- _TO DO_: Copy, exactly and without additions, every line in the records below from the one holding "Once you've setup" through the one holding "## Testing Greyhound ##", both ends included.

- _DATASET RECORDS_:
=======
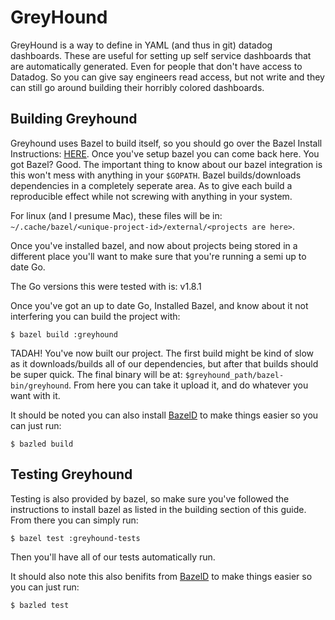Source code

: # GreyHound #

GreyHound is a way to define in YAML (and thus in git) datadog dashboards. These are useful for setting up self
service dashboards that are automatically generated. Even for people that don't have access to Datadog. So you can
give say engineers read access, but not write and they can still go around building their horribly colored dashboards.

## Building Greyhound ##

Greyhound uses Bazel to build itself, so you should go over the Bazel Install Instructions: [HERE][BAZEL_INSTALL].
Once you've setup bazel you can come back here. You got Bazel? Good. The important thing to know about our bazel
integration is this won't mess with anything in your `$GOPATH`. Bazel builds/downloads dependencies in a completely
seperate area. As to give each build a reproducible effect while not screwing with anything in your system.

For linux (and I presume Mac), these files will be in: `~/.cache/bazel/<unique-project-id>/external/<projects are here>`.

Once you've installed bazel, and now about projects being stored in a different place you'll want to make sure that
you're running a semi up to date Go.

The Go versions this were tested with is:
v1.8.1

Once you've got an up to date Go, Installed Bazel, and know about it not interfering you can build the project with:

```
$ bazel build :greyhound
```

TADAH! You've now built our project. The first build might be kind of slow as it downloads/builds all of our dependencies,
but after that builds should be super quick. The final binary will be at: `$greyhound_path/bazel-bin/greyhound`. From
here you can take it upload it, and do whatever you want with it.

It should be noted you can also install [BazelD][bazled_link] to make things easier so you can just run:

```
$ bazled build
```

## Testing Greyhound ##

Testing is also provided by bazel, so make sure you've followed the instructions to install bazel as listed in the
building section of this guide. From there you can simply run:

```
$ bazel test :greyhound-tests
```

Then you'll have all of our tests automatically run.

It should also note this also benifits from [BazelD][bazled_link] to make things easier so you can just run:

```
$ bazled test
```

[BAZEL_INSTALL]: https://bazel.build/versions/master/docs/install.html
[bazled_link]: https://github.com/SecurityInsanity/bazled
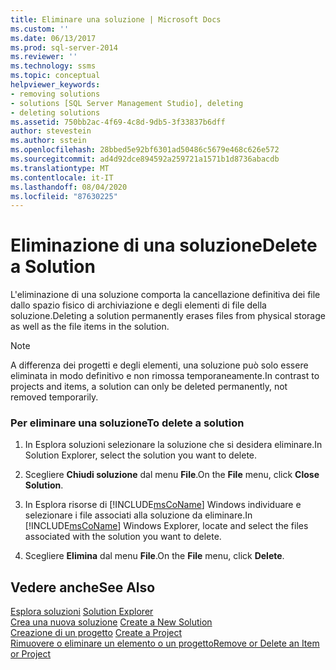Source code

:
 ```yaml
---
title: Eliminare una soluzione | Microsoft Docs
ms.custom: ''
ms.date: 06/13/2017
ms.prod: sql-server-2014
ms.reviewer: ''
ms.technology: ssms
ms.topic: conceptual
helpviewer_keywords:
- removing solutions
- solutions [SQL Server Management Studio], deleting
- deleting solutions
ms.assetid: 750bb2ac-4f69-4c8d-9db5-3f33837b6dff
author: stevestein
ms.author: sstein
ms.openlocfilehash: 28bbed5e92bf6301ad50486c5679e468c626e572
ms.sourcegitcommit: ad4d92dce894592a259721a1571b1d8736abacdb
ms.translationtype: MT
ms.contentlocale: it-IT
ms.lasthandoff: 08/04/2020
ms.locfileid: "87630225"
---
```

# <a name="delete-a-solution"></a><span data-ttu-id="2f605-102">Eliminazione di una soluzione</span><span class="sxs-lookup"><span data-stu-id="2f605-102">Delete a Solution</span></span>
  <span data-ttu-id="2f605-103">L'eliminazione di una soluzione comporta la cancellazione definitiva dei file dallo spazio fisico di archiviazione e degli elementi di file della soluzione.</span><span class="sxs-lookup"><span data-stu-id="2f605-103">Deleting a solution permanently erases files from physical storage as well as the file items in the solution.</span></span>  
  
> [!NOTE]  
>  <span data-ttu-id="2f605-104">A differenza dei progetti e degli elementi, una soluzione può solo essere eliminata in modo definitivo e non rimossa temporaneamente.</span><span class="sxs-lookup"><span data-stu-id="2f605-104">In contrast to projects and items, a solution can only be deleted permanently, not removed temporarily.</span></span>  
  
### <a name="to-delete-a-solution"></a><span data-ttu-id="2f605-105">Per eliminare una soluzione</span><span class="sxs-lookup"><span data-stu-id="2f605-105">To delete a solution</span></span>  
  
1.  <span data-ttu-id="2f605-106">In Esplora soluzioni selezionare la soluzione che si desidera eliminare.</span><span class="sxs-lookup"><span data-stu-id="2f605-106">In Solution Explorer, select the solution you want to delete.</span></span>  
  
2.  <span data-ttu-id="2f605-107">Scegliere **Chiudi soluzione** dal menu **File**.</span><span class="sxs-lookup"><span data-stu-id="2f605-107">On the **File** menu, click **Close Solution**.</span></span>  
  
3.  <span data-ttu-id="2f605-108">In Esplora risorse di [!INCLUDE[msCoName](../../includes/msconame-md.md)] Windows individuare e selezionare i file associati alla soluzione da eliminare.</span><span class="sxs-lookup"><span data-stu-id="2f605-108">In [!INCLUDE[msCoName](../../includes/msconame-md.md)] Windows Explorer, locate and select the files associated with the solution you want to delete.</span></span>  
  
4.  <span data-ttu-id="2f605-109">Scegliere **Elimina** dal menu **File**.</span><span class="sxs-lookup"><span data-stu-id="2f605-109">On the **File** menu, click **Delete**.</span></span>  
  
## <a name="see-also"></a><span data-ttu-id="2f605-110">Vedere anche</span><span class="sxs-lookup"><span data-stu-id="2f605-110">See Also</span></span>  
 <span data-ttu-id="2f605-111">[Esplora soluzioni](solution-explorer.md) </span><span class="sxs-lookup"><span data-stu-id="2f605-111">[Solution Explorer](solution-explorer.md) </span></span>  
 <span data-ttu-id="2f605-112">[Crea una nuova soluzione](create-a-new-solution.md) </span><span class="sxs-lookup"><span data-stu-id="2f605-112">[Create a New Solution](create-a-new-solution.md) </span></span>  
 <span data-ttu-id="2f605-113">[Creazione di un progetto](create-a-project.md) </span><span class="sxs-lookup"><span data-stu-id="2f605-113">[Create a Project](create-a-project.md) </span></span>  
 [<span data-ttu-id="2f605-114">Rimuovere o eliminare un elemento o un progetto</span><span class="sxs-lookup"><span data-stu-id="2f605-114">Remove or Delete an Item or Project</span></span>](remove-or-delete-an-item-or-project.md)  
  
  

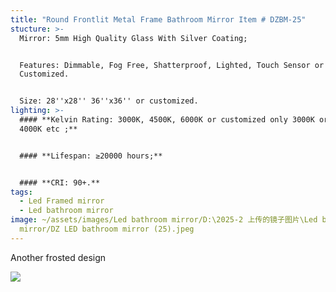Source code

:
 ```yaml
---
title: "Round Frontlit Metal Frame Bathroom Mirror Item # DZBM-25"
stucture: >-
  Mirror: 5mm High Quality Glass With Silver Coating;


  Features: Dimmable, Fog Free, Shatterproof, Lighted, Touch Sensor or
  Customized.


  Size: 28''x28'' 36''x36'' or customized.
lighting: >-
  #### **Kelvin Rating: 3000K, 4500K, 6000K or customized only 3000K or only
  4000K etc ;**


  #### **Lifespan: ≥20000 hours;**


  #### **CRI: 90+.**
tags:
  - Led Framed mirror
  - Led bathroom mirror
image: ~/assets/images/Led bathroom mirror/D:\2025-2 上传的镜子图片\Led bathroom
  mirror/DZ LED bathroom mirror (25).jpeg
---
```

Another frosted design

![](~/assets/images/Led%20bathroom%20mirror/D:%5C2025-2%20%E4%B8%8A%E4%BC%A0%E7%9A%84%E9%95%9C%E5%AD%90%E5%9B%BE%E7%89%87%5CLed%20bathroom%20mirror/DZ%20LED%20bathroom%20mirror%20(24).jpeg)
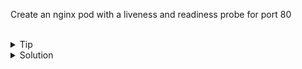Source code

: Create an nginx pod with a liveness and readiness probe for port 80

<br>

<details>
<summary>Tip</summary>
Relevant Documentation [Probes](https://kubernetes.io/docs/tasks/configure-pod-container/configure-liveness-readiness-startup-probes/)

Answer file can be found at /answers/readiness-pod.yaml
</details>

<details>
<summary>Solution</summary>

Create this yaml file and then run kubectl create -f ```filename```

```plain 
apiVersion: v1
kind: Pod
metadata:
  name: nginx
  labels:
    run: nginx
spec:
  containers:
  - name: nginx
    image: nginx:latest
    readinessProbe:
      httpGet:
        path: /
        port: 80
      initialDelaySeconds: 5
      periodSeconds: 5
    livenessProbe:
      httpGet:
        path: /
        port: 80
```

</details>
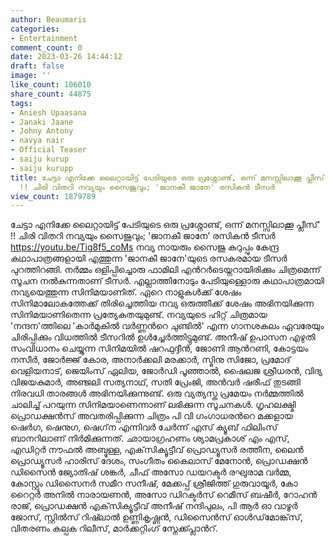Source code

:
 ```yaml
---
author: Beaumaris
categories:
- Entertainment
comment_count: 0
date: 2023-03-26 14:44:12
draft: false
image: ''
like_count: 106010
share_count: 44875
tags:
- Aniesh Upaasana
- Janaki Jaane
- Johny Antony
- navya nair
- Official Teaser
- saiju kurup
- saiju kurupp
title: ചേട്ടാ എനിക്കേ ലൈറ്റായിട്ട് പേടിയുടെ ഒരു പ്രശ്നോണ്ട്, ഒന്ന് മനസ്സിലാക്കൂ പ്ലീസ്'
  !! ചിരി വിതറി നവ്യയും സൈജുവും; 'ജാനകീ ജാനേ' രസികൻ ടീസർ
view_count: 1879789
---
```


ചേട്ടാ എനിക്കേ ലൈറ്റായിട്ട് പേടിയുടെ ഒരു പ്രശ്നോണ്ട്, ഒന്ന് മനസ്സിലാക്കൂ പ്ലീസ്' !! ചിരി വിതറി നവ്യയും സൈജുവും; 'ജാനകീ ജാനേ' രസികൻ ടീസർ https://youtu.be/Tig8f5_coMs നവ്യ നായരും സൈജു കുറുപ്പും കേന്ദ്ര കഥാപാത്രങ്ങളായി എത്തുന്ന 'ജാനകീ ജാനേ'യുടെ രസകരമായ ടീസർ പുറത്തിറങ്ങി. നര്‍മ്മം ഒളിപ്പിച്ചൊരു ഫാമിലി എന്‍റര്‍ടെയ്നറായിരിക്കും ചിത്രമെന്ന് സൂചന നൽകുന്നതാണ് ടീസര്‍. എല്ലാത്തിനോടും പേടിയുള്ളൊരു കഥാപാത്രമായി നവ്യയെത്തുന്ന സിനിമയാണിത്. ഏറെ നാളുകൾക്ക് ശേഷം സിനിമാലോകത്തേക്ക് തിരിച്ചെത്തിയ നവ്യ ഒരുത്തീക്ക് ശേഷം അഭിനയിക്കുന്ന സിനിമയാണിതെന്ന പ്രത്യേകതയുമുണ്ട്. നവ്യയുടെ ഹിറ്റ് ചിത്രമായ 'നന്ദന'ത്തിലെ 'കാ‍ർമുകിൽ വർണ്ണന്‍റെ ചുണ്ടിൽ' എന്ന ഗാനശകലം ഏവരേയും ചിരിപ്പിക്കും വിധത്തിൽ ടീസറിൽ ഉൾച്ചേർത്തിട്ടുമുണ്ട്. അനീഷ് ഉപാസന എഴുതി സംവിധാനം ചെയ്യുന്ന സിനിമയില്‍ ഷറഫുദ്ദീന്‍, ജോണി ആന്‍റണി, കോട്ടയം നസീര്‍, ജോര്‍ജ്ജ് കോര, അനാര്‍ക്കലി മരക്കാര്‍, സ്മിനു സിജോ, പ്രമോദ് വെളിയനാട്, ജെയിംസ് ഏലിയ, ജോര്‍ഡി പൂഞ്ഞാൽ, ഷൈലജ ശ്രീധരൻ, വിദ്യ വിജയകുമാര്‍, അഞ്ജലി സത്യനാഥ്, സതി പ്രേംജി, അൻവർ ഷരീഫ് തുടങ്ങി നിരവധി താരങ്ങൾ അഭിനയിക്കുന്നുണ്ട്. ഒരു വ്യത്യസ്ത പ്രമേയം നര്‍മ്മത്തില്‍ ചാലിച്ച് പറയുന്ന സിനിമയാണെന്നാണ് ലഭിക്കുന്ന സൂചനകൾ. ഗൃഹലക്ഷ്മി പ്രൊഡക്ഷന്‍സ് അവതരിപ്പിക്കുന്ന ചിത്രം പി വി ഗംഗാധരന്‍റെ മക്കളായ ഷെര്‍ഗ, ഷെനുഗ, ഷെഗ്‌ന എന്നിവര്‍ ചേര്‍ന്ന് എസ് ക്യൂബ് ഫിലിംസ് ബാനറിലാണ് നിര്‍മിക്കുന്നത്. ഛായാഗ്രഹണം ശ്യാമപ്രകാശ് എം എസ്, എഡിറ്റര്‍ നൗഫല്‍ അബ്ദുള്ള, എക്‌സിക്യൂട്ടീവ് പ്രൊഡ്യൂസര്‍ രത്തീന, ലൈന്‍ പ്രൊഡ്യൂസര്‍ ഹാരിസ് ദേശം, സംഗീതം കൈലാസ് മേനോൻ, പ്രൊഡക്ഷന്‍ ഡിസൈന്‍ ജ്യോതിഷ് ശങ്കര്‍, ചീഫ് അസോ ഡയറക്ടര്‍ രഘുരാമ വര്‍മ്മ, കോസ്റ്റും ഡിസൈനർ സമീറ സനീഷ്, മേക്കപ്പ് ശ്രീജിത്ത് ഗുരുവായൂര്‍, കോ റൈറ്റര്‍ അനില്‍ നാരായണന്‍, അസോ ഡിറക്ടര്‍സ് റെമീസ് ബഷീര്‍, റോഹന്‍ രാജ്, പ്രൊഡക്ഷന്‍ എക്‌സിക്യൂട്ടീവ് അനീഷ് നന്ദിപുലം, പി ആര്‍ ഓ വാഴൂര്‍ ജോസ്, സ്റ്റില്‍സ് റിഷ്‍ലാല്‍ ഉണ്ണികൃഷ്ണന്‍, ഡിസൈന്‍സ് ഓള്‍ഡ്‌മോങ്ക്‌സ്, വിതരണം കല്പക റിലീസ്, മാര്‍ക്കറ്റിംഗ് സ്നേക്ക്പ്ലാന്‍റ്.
=======
- _SOLUTION TO THIS EXERCISE_:
Once you've setup bazel you can come back here. You got Bazel? Good. The important thing to know about our bazel
integration is this won't mess with anything in your `$GOPATH`. Bazel builds/downloads dependencies in a completely
seperate area. As to give each build a reproducible effect while not screwing with anything in your system.

For linux (and I presume Mac), these files will be in: `~/.cache/bazel/<unique-project-id>/external/<projects are here>`.

Once you've installed bazel, and now about projects being stored in a different place you'll want to make sure that
you're running a semi up to date Go.

The Go versions this were tested with is:
v1.8.1

Once you've got an up to date Go, Installed Bazel, and know about it not interfering you can build the project with:

```
$ bazel build :greyhound
```

TADAH! You've now built our project. The first build might be kind of slow as it downloads/builds all of our dependencies,
but after that builds should be super quick. The final binary will be at: `$greyhound_path/bazel-bin/greyhound`. From
here you can take it upload it, and do whatever you want with it.

It should be noted you can also install [BazelD][bazled_link] to make things easier so you can just run:

```
$ bazled build
```

## Testing Greyhound ##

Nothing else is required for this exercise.